Once a person dies, they are no longer eligible for Social Security. Any payments received after the month in which a person dies must be returned to the Social Security Administration (SSA). It's not unusual for checks to be mailed or direct deposited the month after a person dies, but that money cannot be kept.
When Does the Last Social Security Check Arrive?
It's not unusual for social security payments to be issued after someone dies, as there can be a lag between the time a person's death is reported to SSA and stopping direct deposit or check processing. The fact that payment arrives after someone dies doesn't mean that it can be kept. It is important to report a death to Social Security right away and to avoid keeping payments to which the deceased individual is not entitled.
Keep Month-of-Death Payments
Social security pays out benefits one month in arrears. This means that a social security check that arrives in one month is a payment for the previous month. To illustrate:
- The social security check a person receives in January covers the month of December.
- If that person passes away in January, there is no need to return the payment received that month.
- It does not matter if the payment arrives before or after the person dies within the month of January.
- Even if they die on January 1, the payment that arrives that month can be kept because it was for December.

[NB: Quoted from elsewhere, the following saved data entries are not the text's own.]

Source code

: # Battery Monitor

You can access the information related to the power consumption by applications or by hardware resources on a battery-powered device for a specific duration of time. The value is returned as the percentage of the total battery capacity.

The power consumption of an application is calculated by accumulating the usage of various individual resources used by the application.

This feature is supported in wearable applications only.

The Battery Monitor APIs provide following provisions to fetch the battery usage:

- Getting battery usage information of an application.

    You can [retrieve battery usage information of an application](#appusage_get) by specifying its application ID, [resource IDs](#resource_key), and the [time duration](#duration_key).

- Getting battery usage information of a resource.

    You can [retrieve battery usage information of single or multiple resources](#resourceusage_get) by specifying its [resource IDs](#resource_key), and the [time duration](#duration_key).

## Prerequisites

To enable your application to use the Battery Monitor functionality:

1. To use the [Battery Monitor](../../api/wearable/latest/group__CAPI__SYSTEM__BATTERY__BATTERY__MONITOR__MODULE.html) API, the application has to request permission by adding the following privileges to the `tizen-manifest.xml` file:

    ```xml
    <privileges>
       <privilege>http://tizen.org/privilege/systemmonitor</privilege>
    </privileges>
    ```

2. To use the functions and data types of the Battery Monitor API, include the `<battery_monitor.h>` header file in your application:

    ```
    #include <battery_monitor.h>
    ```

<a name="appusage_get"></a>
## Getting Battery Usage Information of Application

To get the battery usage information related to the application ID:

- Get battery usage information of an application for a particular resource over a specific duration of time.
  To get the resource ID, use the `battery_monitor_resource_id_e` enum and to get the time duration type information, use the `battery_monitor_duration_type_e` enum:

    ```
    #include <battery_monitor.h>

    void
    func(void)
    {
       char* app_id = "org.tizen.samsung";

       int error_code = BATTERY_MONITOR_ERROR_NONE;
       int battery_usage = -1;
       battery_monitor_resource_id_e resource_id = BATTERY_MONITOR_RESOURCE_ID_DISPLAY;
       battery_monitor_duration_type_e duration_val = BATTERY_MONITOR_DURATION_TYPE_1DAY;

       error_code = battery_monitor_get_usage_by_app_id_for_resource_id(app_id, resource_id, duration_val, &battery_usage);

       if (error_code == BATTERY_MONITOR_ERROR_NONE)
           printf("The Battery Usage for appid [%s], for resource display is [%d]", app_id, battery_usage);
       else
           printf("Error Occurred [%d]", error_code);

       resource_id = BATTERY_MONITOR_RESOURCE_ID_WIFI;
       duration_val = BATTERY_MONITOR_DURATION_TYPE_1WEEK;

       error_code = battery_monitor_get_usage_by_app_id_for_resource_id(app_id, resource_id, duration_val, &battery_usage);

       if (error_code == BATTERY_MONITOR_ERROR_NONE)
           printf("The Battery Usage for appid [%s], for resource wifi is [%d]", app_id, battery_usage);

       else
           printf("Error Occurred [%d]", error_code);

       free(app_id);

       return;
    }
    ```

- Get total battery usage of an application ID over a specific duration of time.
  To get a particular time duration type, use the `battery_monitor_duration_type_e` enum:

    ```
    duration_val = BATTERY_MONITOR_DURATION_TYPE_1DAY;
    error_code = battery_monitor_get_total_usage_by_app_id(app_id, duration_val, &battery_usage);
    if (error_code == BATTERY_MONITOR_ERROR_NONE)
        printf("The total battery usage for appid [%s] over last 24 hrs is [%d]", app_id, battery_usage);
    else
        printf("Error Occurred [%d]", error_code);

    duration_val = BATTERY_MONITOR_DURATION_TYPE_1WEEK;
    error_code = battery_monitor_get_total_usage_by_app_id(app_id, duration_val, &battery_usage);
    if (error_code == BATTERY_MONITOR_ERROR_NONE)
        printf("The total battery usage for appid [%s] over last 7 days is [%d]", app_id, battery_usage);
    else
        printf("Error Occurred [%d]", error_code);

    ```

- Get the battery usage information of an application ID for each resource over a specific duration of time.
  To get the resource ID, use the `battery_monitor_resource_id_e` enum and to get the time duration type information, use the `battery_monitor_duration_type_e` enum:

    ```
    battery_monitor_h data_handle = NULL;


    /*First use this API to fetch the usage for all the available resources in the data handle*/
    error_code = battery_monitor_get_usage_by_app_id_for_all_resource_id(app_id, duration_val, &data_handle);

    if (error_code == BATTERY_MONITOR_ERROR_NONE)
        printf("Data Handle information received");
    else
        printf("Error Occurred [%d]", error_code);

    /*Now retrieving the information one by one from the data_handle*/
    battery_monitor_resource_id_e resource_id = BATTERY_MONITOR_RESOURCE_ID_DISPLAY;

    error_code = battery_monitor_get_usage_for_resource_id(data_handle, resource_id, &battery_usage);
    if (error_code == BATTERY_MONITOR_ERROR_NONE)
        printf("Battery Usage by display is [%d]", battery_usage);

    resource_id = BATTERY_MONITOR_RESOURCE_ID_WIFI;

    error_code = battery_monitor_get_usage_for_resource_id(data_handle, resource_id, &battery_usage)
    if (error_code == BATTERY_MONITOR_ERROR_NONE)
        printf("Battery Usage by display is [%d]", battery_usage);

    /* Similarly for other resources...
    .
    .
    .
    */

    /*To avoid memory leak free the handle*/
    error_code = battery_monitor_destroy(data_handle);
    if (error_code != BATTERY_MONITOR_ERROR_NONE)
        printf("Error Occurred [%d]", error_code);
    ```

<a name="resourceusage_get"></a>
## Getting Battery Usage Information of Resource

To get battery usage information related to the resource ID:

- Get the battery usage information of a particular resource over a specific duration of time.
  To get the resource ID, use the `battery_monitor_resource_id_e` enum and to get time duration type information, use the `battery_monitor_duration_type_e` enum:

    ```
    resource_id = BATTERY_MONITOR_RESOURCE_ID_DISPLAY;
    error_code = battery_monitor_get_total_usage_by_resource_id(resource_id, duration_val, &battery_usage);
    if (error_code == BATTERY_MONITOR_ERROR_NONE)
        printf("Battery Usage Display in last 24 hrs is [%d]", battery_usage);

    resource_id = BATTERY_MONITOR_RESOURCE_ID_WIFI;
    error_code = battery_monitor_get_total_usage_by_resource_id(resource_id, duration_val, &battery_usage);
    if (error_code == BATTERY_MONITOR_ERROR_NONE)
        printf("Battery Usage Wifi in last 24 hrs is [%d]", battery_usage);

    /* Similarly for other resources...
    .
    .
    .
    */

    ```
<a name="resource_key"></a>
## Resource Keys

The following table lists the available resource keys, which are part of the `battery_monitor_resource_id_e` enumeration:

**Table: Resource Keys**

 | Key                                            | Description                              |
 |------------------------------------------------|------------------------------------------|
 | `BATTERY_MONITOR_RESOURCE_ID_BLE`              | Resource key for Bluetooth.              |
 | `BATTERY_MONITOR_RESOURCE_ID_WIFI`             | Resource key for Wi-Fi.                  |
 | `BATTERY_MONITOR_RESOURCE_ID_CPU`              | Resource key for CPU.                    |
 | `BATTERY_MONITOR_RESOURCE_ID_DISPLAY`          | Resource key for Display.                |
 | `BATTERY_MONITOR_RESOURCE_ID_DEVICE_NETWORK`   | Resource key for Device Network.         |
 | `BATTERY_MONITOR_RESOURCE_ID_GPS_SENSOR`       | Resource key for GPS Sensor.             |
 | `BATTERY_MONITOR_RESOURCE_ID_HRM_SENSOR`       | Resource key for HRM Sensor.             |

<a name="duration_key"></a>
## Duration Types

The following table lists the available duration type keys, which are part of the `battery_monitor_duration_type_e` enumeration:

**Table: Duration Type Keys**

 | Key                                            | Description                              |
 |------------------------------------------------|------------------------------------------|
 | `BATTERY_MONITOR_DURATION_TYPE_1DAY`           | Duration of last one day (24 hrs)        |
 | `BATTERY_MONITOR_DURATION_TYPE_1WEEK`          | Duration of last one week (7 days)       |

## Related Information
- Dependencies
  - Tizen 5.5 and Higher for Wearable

Return All Subsequent Payments
Social Security does not pay any benefits for the month in which a person dies. This means that any payments received the month after a person dies must be returned to the SSA. The same is true for any subsequent payments.
- If a February social security payment is sent to a person who died in January, it cannot be kept.
- This is because the February payment would be for January, the month in which the person died.
- Even if they lived until the last day of January, all funds received in February must be returned.
- The date in January the person passed away is not relevant, as proration is not a factor with social security payments.
Returning Social Security Benefits
Unearned social security checks or direct deposits should be returned through the same method they came in. To return social security benefits that arrive after the month in which a person passes away:
- Direct deposit: Contact the deceased person's bank if they were receiving direct deposits from Social Security. Notify them that any deposits received after the month of death must be returned to SSA.
- Paper checks: Do not cash social security checks that arrive after the month in which a person dies. Return them to the Social Security office listed on the envelope or contact the local SSA office for a return address.
Social Security Death Benefits
Once a person dies, that individual is no longer eligible to receive social security payments. However, in some cases, family members may be eligible for payment. Survivors who believe they may be eligible for Social Security death benefits must apply and be approved. These benefits are never issued in the name of the deceased individual.
Lump-Sum Death Benefit
The lump-sum death benefit (LSDB) is a one-time benefit of $255 that may be used toward the funeral or burial expenses. If the deceased individual has a surviving spouse with whom they were living at the time of their death, the payment goes to that person. Otherwise, the payment may go to:
- A non-cohabitating surviving spouse who was receiving benefits associated with the deceased's Social Security record
- Surviving biological or adopted child (adult or dependent)
Certain individuals may be entitled to receive monthly survivors' benefits based on the deceased person's Social Security record. These benefits are dependent on how long the deceased paid into Social Security and how old they were when they died. Common scenarios in which a person qualifies for survivors' benefits include:
- Surviving spouse over the age of 60 (or over 50 if disabled)
- Individual responsible for caring for the deceased person's child who is under the age of 16
- Child of the deceased who is under 18 (or 18-19 if in high school)
- Dependent parent of the deceased (over the age of 62)
Staying Informed About Social Security
Knowing what to do when a social security payment arrives after the death of a family member can help you better prepare for the subsequent steps you will need to take. Understanding your rights and responsibilities as a survivor can help you receive benefits that can assist with the funeral costs, as well as potential monthly benefits to which you may be entitled.